- Requirement: Copy the lines from the start of the records below through the line containing "This project involves", both included, and leave out the pictures.

- Records for processing:
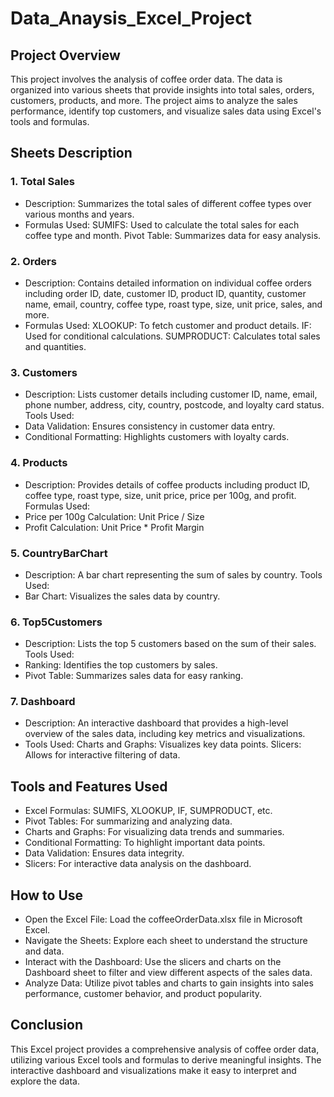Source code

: # Data_Anaysis_Excel_Project
## Project Overview
This project involves the analysis of coffee order data. The data is organized into various sheets that provide insights into total sales, orders, customers, products, and more. The project aims to analyze the sales performance, identify top customers, and visualize sales data using Excel's tools and formulas.

## Sheets Description
### 1. Total Sales
- Description: Summarizes the total sales of different coffee types over various months and years.
- Formulas Used:
SUMIFS: Used to calculate the total sales for each coffee type and month.
Pivot Table: Summarizes data for easy analysis.
### 2. Orders
- Description: Contains detailed information on individual coffee orders including order ID, date, customer ID, product ID, quantity, customer name, email, country, coffee type, roast type, size, unit price, sales, and more.
- Formulas Used:
XLOOKUP: To fetch customer and product details.
IF: Used for conditional calculations.
SUMPRODUCT: Calculates total sales and quantities.
### 3. Customers
- Description: Lists customer details including customer ID, name, email, phone number, address, city, country, postcode, and loyalty card status.
Tools Used:
- Data Validation: Ensures consistency in customer data entry.
- Conditional Formatting: Highlights customers with loyalty cards.
### 4. Products
- Description: Provides details of coffee products including product ID, coffee type, roast type, size, unit price, price per 100g, and profit.
Formulas Used:
- Price per 100g Calculation: Unit Price / Size
- Profit Calculation: Unit Price * Profit Margin
### 5. CountryBarChart
- Description: A bar chart representing the sum of sales by country.
Tools Used:
- Bar Chart: Visualizes the sales data by country.
### 6. Top5Customers
- Description: Lists the top 5 customers based on the sum of their sales.
Tools Used:
- Ranking: Identifies the top customers by sales.
- Pivot Table: Summarizes sales data for easy ranking.
### 7. Dashboard
- Description: An interactive dashboard that provides a high-level overview of the sales data, including key metrics and visualizations.
- Tools Used:
Charts and Graphs: Visualizes key data points.
Slicers: Allows for interactive filtering of data.
## Tools and Features Used
- Excel Formulas: SUMIFS, XLOOKUP, IF, SUMPRODUCT, etc.
- Pivot Tables: For summarizing and analyzing data.
- Charts and Graphs: For visualizing data trends and summaries.
- Conditional Formatting: To highlight important data points.
- Data Validation: Ensures data integrity.
- Slicers: For interactive data analysis on the dashboard.
## How to Use
- Open the Excel File: Load the coffeeOrderData.xlsx file in Microsoft Excel.
- Navigate the Sheets: Explore each sheet to understand the structure and data.
- Interact with the Dashboard: Use the slicers and charts on the Dashboard sheet to filter and view different aspects of the sales data.
- Analyze Data: Utilize pivot tables and charts to gain insights into sales performance, customer behavior, and product popularity.
## Conclusion
This Excel project provides a comprehensive analysis of coffee order data, utilizing various Excel tools and formulas to derive meaningful insights. The interactive dashboard and visualizations make it easy to interpret and explore the data.

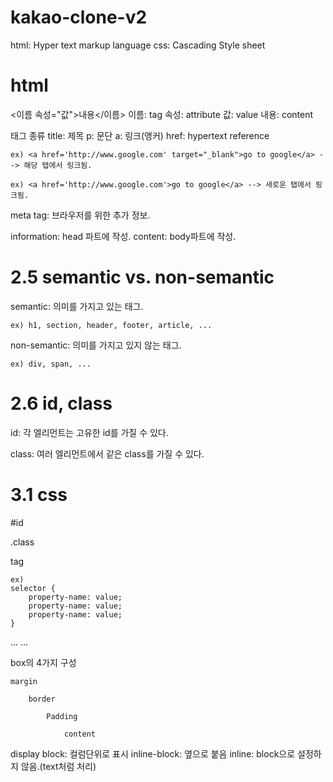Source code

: # kakao-clone-v2

html: Hyper text markup language
css: Cascading Style sheet

# html

<이름 속성="값">내용</이름>
이름: tag
속성: attribute
값: value
내용: content

태그 종류
title: 제목
p: 문단
a: 링크(앵커) href: hypertext reference

    ex) <a href='http://www.google.com' target="_blank">go to google</a> --> 해당 탭에서 링크됨.

    ex) <a href='http://www.google.com'>go to google</a> --> 새로운 탭에서 링크됨.

meta tag: 브라우저를 위한 추가 정보.

information: head 파트에 작성.
content: body파트에 작성.

# 2.5 semantic vs. non-semantic

semantic: 의미를 가지고 있는 태그.

    ex) h1, section, header, footer, article, ...

non-semantic: 의미를 가지고 있지 않는 태그.

    ex) div, span, ...

# 2.6 id, class

id: 각 엘리먼트는 고유한 id를 가질 수 있다.

class: 여러 엘리먼트에서 같은 class를 가질 수 있다.

# 3.1 css

#id

.class

tag

    ex)
    selector {
        property-name: value;
        property-name: value;
        property-name: value;
    }

<head>
    ...
    <link href="file path" rel="stylesheet">
    ...
</head>

box의 4가지 구성

    margin

        border

            Padding

                content

display
block: 컬럼단위로 표시
inline-block: 옆으로 붙음
inline: block으로 설정하지 않음.(text처럼 처리)
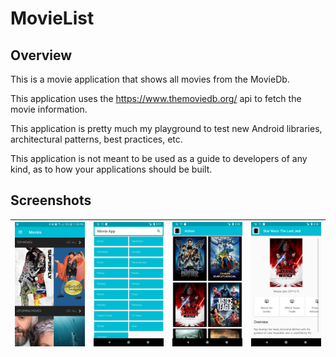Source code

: # MovieList

## Overview

This is a movie application that shows all movies from the MovieDb.

This application uses the https://www.themoviedb.org/ api to fetch the
movie information.

This application is pretty much my playground to test new Android
libraries, architectural patterns, best practices, etc.

This application is not meant to be used as a guide to developers of
any kind, as to how your applications should be built.

## Screenshots
| ![](screenshots/home_screen.png) | ![](screenshots/genre_screen.png) | ![](screenshots/action_genre.png) | ![](screenshots/movie_sample.png)
|:---|:---|:---|:---|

- Task response:
Source code

: # Data_Anaysis_Excel_Project
## Project Overview
This project involves the analysis of coffee order data. The data is organized into various sheets that provide insights into total sales, orders, customers, products, and more. The project aims to analyze the sales performance, identify top customers, and visualize sales data using Excel's tools and formulas.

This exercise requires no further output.